The White Order

White Order

 

 

 

 

 

XL

 

 

 

 

“Now ... keep your mind on the copying at hand,” said Tellis from the doorway. “No thoughts about your young friend the weaver. Not while you have a quill in your hand.” The master scrivener grinned.

 

Cerryl flushed. “Yes, ser.”

 

“When you become a true journeyman ...” Tellis paused. “By then, you won't listen. I didn't, either, but I was lucky, and then unlucky. Elynnya was special.” He shook his head. “Just appreciate what you have while you have it, and don't ask too many questions.” His voice turned more cheerful. “After I beat some sense into Arkos, I'll do the same to Nivor, and then I'll be at the tower for most of the rest of the day. The honored Sterol wants something copied that cannot leave there.” The scrivener lifted his hand and pointed at his apprentice. “I expect continued good progress on the copying-and keep the letter width the same.”

 

“Yes, ser.”

 

Tellis nodded and turned away.

 

His young friend the weaver? Pattera was nice enough, and attractive in a dusky fashion, and certainly enamored of Cerryl. That wasn't enough. But what was?
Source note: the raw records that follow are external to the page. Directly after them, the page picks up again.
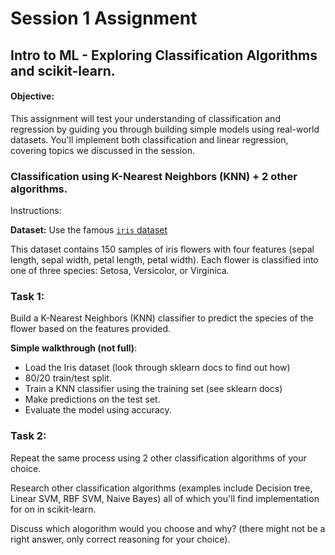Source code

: # Session 1 Assignment

## Intro to ML - Exploring Classification Algorithms and scikit-learn.

#### Objective:

This assignment will test your understanding of classification and regression by guiding you through building simple models using real-world datasets. You'll implement both classification and linear regression, covering topics we discussed in the session.

### Classification using K-Nearest Neighbors (KNN) + 2 other algorithms.

Instructions:

**Dataset:** Use the famous [`iris` dataset](https://scikit-learn.org/stable/auto_examples/datasets/plot_iris_dataset.html)

This dataset contains 150 samples of iris flowers with four features (sepal length, sepal width, petal length, petal width). Each flower is classified into one of three species: Setosa, Versicolor, or Virginica.

### Task 1:

Build a K-Nearest Neighbors (KNN) classifier to predict the species of the flower based on the features provided.

**Simple walkthrough (not full)**:

-   Load the Iris dataset (look through sklearn docs to find out how)
-   80/20 train/test split.
-   Train a KNN classifier using the training set (see sklearn docs)
-   Make predictions on the test set.
-   Evaluate the model using accuracy.

### Task 2:

Repeat the same process using 2 other classification algorithms of your choice.

Research other classification algorithms (examples include Decision tree, Linear SVM, RBF SVM, Naive Bayes) all of which you'll find implementation for on in scikit-learn.

Discuss which alogorithm would you choose and why? (there might not be a right answer, only correct reasoning for your choice).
A girl with red-blond hair whose father would scorn a mere scrivener's apprentice? And there was the redhead who kept turning up in his dreams-unwanted. She was certainly some type of mage; attractive as she was physically, she made his skin creep. He hadn't ever thought of a woman that way before.

 

A moment later, Cerryl heard the front door open, and the off-key bells of the refuse wagon, before Tellis closed the door behind him.

 

Cerryl scurried to the waste bin by the worktable. He lifted the heavy wooden container and lugged it outside, following Beryal, who had the kitchen bin in her arms.

 

They stood as the square-sided wagon rumbled along the way, at a pace not much faster than a walk. Two young guards in white uniforms flanked the hauler, their bored eyes flicking from the wagon bed to Beryal and then to Cerryl, dismissing each in turn.

 

Cerryl lifted the bin and dumped the contents-leather trimmings too small for anything, palimpsest scrapings, squeezed oak galls-over the side of the wagon, then stepped back.

 

“Tellis isn't ever here when the wagon comes. You notice that?” Beryal held the door to the shop for Cerryl.

 

“He is the master scrivener.”

 

“He would be the master of more than that.” Beryal shook her head, then started to close the door. “But he never will be. Those with coins keep them close.”

 

Benthann pushed by them and through the door, not even looking at her mother or Cerryl, and ran down the street to catch the wagon, a smaller waste box in her hands.

 

“Then there be some who think that the waste wagon waits for them.” Beryal grinned and closed the door before she turned back toward the kitchen.

 

Cerryl used the cleaning rag to wipe off the sides and the rim of the waste bin, before easing it back into place. He seated himself at the copy desk and started to clean the quill he had abandoned when he had heard the wagon bells.

 

Benthann glanced in the workroom door. “You could have called me.”

 

“I didn't hear the wagon until it was almost here, and the big bin was full.” He looked up, but Benthann hadn't stayed to hear what he said. He shrugged to himself, realizing he probably wouldn't ever understand the young woman. Then, there were a lot of things he didn't understand, undercurrents that kept tugging at him-like Tellis's gloom when he mentioned his consort. He wanted to know more but dared not ask. There was so much he dared not ask.

 

After he finished sharpening the nib, he smoothed the vellum and dipped the pen into the ink. Tellis was right; he needed to make good progress on the Herbes book, boring as it might be.

 

He frowned as he recalled Tellis's words-something copied that could not leave the mages' tower. Did that mean that the books that really said something about how to handle the chaos forces always remained guarded by the mages? If that were so, how could he ever learn? Except by experimenting, and that was clearly dangerous.

 

He forced his eyes to the book on the copy stand and began to replicate the letters on the new vellum.

 

 

 

... if the leaves be brown, and dried, and powdered, then they may be used as to purge the bowels ... save that never more than a thimble be used for a full-grown man ... and never be offered to a child or anyone of less than four stones ...

 

 

 

Another face appeared in the doorway from the front room.

 

“Cerryl, I be off to the market,” announced Beryal. “Benthann left for darkness knows where a time back. There's a pair of coppers on the table in the common room, should Shanandra ever bring the herbs she promised. Two coppers for the lot, no more. You understand?”

 

“How big a lot? And what?”

 

“Ah ... some brains you have, unlike my daughter. Enough to fill the basket by the table without crushing the leaves. There should be sage and tarragon, fennel... Dried, they should be, but not so dry as to powder if put under your thumb.” Beryal nodded, then left.

 

Cerryl cleaned the nib gently, afraid that the ink might have congealed or built up, then redipped the pen and tried a line on the practice palimpsest. “Good.”

 

His eyes went back to the copy stand and the Herbes book there.